◆ Records provided ◆

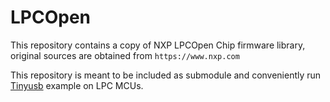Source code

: # LPCOpen 
This repository contains a copy of NXP LPCOpen Chip firmware library, original sources are obtained from `https://www.nxp.com`

This repository is meant to be included as submodule and conveniently run [Tinyusb](https://github.com/hathach/tinyusb) example on LPC MCUs.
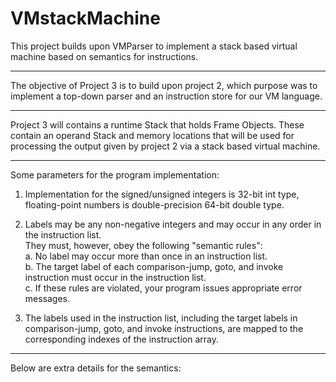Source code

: # VMstackMachine

This project builds upon VMParser to implement a stack based virtual machine based on semantics for instructions.        

---  

The objective of Project 3 is to build upon project 2, which purpose was to implement a top-down parser and an instruction store for our VM language.    

---   

Project 3 will contains a runtime Stack that holds Frame Objects. These contain an operand Stack and memory locations that will be used for processing the output given by  project 2 via a stack based virtual machine.    
 
---   

 Some parameters for the program implementation:   
 
1. Implementation for the signed/unsigned integers is 32-bit int type, floating-point numbers is double-precision 64-bit double type.      

2. Labels may be any non-negative integers and may occur in any order in the instruction list.       
       They must, however, obey the following "semantic rules":      
	       a. No label may occur more than once in an instruction list.      
           b. The target label of each comparison-jump, goto, and invoke instruction must occur in the instruction list.    
           c. If these rules are violated, your program issues appropriate error messages.     

3. The labels used in the instruction list, including the target labels in comparison-jump, goto, and invoke instructions, are mapped to the corresponding indexes of the instruction array.     

---   

Below are extra details for the semantics:




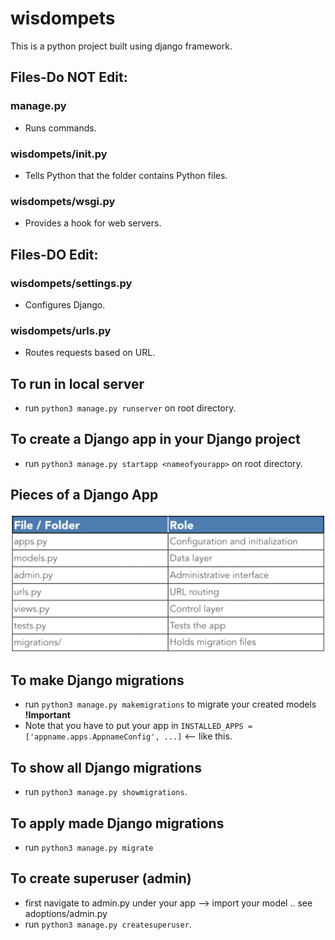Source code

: # wisdompets
This is a python project built using django framework.

## Files-Do NOT Edit: 
### manage.py
* Runs commands.

### wisdompets/__init__.py
* Tells Python that the folder contains Python files.

### wisdompets/wsgi.py
* Provides a hook for web servers.

## Files-DO Edit: 
### wisdompets/settings.py
* Configures Django.

### wisdompets/urls.py
* Routes requests based on URL.

## To run in local server
* run `python3 manage.py runserver` on root directory. 

## To create a Django app in your Django project
* run `python3 manage.py startapp <nameofyourapp>` on root directory.

## Pieces of a Django App
![Pieces of App](/readme_img/pofapp.png)

## To make Django migrations
* run `python3 manage.py makemigrations` to migrate your created models **!Important**
* Note that you have to put your app in `INSTALLED_APPS = ['appname.apps.AppnameConfig', ...]` <-- like this. 

## To show all Django migrations
* run `python3 manage.py showmigrations`.

## To apply made Django migrations
* run `python3 manage.py migrate`

## To create superuser (admin)
* first navigate to admin.py under your app --> import your model .. see adoptions/admin.py
* run `python3 manage.py createsuperuser`.
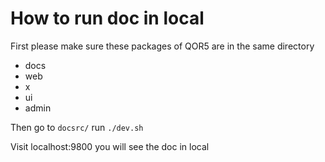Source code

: # How to run doc in local

First please make sure these packages of QOR5 are in the same directory

- docs
- web
- x
- ui
- admin

Then go to `docsrc/` run `./dev.sh`

Visit localhost:9800 you will see the doc in local
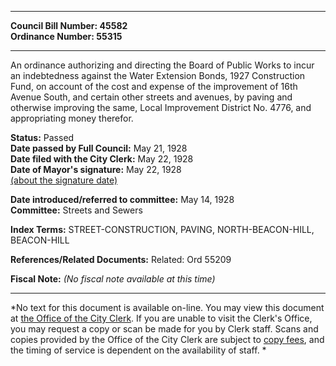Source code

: * * * * *  
  
**Council Bill Number: [](#h0)[](#h2)45582**   
**Ordinance Number: 55315**  
  
* * * * *  
  
An ordinance authorizing and directing the Board of Public Works to incur an indebtedness against the Water Extension Bonds, 1927 Construction Fund, on account of the cost and expense of the improvement of 16th Avenue South, and certain other streets and avenues, by paving and otherwise improving the same, Local Improvement District No. 4776, and appropriating money therefor.  
  
**Status:** Passed   
**Date passed by Full Council:** May 21, 1928   
**Date filed with the City Clerk:** May 22, 1928   
**Date of Mayor's signature:** May 22, 1928   
[(about the signature date)](/~public/approvaldate.htm)   
  
  
**Date introduced/referred to committee:** May 14, 1928   
**Committee:** Streets and Sewers   
  
**Index Terms:** STREET-CONSTRUCTION, PAVING, NORTH-BEACON-HILL, BEACON-HILL  
  
**References/Related Documents:** Related: Ord 55209  
  
**Fiscal Note:** *(No fiscal note available at this time)*  
  
* * * * *  
  
*No text for this document is available on-line. You may view this document at [the Office of the City Clerk](http://www.seattle.gov/leg/clerk/contactUs.htm). If you are unable to visit the Clerk's Office, you may request a copy or scan be made for you by Clerk staff. Scans and copies provided by the Office of the City Clerk are subject to [copy fees](http://clerk.seattle.gov/~public/clerkfees.htm), and the timing of service is dependent on the availability of staff. *  
  
  
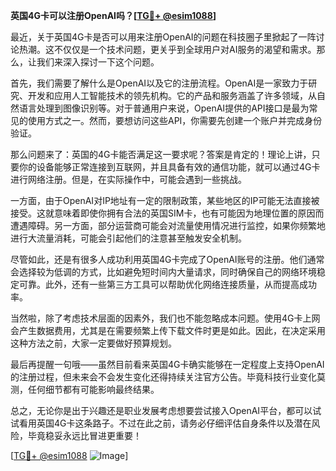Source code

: **英国4G卡可以注册OpenAI吗？[[TG💪+ @esim1088](https://t.me/s/esim1088)]**

最近，关于英国4G卡是否可以用来注册OpenAI的问题在科技圈子里掀起了一阵讨论热潮。这不仅仅是一个技术问题，更关乎到全球用户对AI服务的渴望和需求。那么，让我们来深入探讨一下这个问题。

首先，我们需要了解什么是OpenAI以及它的注册流程。OpenAI是一家致力于研究、开发和应用人工智能技术的领先机构。它的产品和服务涵盖了许多领域，从自然语言处理到图像识别等。对于普通用户来说，OpenAI提供的API接口是最为常见的使用方式之一。然而，要想访问这些API，你需要先创建一个账户并完成身份验证。

那么问题来了：英国的4G卡能否满足这一要求呢？答案是肯定的！理论上讲，只要你的设备能够正常连接到互联网，并且具备有效的通信功能，就可以通过4G卡进行网络注册。但是，在实际操作中，可能会遇到一些挑战。

一方面，由于OpenAI对IP地址有一定的限制政策，某些地区的IP可能无法直接被接受。这就意味着即使你拥有合法的英国SIM卡，也有可能因为地理位置的原因而遭遇障碍。另一方面，部分运营商可能会对流量使用情况进行监控，如果你频繁地进行大流量消耗，可能会引起他们的注意甚至触发安全机制。

尽管如此，还是有很多人成功利用英国4G卡完成了OpenAI账号的注册。他们通常会选择较为低调的方式，比如避免短时间内大量请求，同时确保自己的网络环境稳定可靠。此外，还有一些第三方工具可以帮助优化网络连接质量，从而提高成功率。

当然啦，除了考虑技术层面的因素外，我们也不能忽略成本问题。使用4G卡上网会产生数据费用，尤其是在需要频繁上传下载文件时更是如此。因此，在决定采用这种方法之前，大家一定要做好预算规划。

最后再提醒一句哦——虽然目前看来英国4G卡确实能够在一定程度上支持OpenAI的注册过程，但未来会不会发生变化还得持续关注官方公告。毕竟科技行业变化莫测，任何细节都有可能影响最终结果。

总之，无论你是出于兴趣还是职业发展考虑想要尝试接入OpenAI平台，都可以试试看用英国4G卡这条路子。不过在此之前，请务必仔细评估自身条件以及潜在风险，毕竟稳妥永远比冒进更重要！

[[TG💪+ @esim1088](https://t.me/s/esim1088) ![Image](https://i.postimg.cc/4NQfJmqS/Snipaste-2025-05-13-00-14-12.png)]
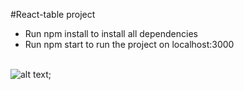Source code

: #React-table project

- Run npm install to install all dependencies
- Run npm start to run the project on localhost:3000
  <br>
  <br>

![alt text]('./img.png');
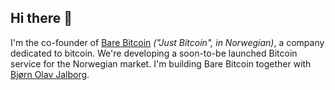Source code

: ## Hi there 👋

I'm the co-founder of [Bare Bitcoin](https://barebitcoin.no) _("Just
Bitcoin", in Norwegian)_, a company dedicated
to bitcoin. We're developing a soon-to-be launched Bitcoin service for the Norwegian
market. I'm building Bare Bitcoin together with [Bjørn Olav Jalborg](https://github.com/octobocto). 
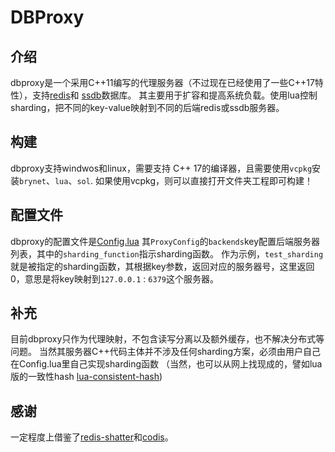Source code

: # DBProxy
## 介绍
dbproxy是一个采用C++11编写的代理服务器（不过现在已经使用了一些C++17特性），支持[redis](https://github.com/antirez/redis)和 [ssdb](https://github.com/ideawu/ssdb)数据库。
其主要用于扩容和提高系统负载。使用lua控制sharding，把不同的key-value映射到不同的后端redis或ssdb服务器。

## 构建
dbproxy支持windwos和linux，需要支持 C++ 17的编译器，且需要使用`vcpkg`安装`brynet`、`lua`、`sol`.
如果使用vcpkg，则可以直接打开文件夹工程即可构建！

## 配置文件
dbproxy的配置文件是[Config.lua](https://github.com/IronsDu/DBProxy/blob/master/Config.lua)
其`ProxyConfig`的`backends`key配置后端服务器列表，其中的`sharding_function`指示sharding函数。
作为示例，`test_sharding`就是被指定的sharding函数，其根据key参数，返回对应的服务器号，这里返回0，意思是将key映射到`127.0.0.1` : `6379`这个服务器。

## 补充
目前dbproxy只作为代理映射，不包含读写分离以及额外缓存，也不解决分布式等问题。
当然其服务器C++代码主体并不涉及任何sharding方案，必须由用户自己在Config.lua里自己实现sharding函数 （当然，也可以从网上找现成的，譬如lua版的一致性hash [lua-consistent-hash](https://github.com/jaderhs/lua-consistent-hash))

## 感谢
一定程度上借鉴了[redis-shatter](https://github.com/fuzziqersoftware/redis-shatter)和[codis](https://github.com/wandoulabs/codis)。

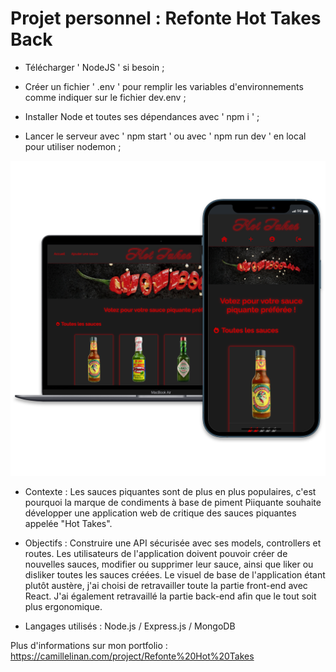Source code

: # Projet personnel : Refonte Hot Takes Back

+ Télécharger ' NodeJS ' si besoin ;

+ Créer un fichier ' .env ' pour remplir les variables d'environnements comme indiquer sur le fichier dev.env ;

+ Installer Node et toutes ses dépendances avec ' npm i ' ;

+ Lancer le serveur avec ' npm start ' ou avec ' npm run dev ' en local pour utiliser nodemon ;

![Alt text](/refonteHotTakesCover.webp?raw=true "Cover Refonte Hot Takes OpenClassrooms")

+ Contexte :
Les sauces piquantes sont de plus en plus populaires, c'est pourquoi la marque de condiments à base de piment Piiquante souhaite développer une application web de critique des sauces piquantes appelée "Hot Takes".

+ Objectifs :
Construire une API sécurisée avec ses models, controllers et routes. Les utilisateurs de l'application doivent pouvoir créer de nouvelles sauces, modifier ou supprimer leur sauce, ainsi que liker ou disliker toutes les sauces créées. Le visuel de base de l'application étant plutôt austère, j'ai choisi de retravailler toute la partie front-end avec React. J'ai également retravaillé la partie back-end afin que le tout soit plus ergonomique.

+ Langages utilisés :
Node.js / Express.js / MongoDB

Plus d'informations sur mon portfolio : https://camillelinan.com/project/Refonte%20Hot%20Takes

◆ Task goal ◆
Retype the entries above exactly. Stop after the line containing "1. Implementation for", and omit the pictures.

◆ Result of this task ◆
Source code

: # LPCOpen 
This repository contains a copy of NXP LPCOpen Chip firmware library, original sources are obtained from `https://www.nxp.com`

This repository is meant to be included as submodule and conveniently run [Tinyusb](https://github.com/hathach/tinyusb) example on LPC MCUs.
Source code

: # VMstackMachine

This project builds upon VMParser to implement a stack based virtual machine based on semantics for instructions.        

---  

The objective of Project 3 is to build upon project 2, which purpose was to implement a top-down parser and an instruction store for our VM language.    

---   

Project 3 will contains a runtime Stack that holds Frame Objects. These contain an operand Stack and memory locations that will be used for processing the output given by  project 2 via a stack based virtual machine.    
 
---   

 Some parameters for the program implementation:   
 
1. Implementation for the signed/unsigned integers is 32-bit int type, floating-point numbers is double-precision 64-bit double type.      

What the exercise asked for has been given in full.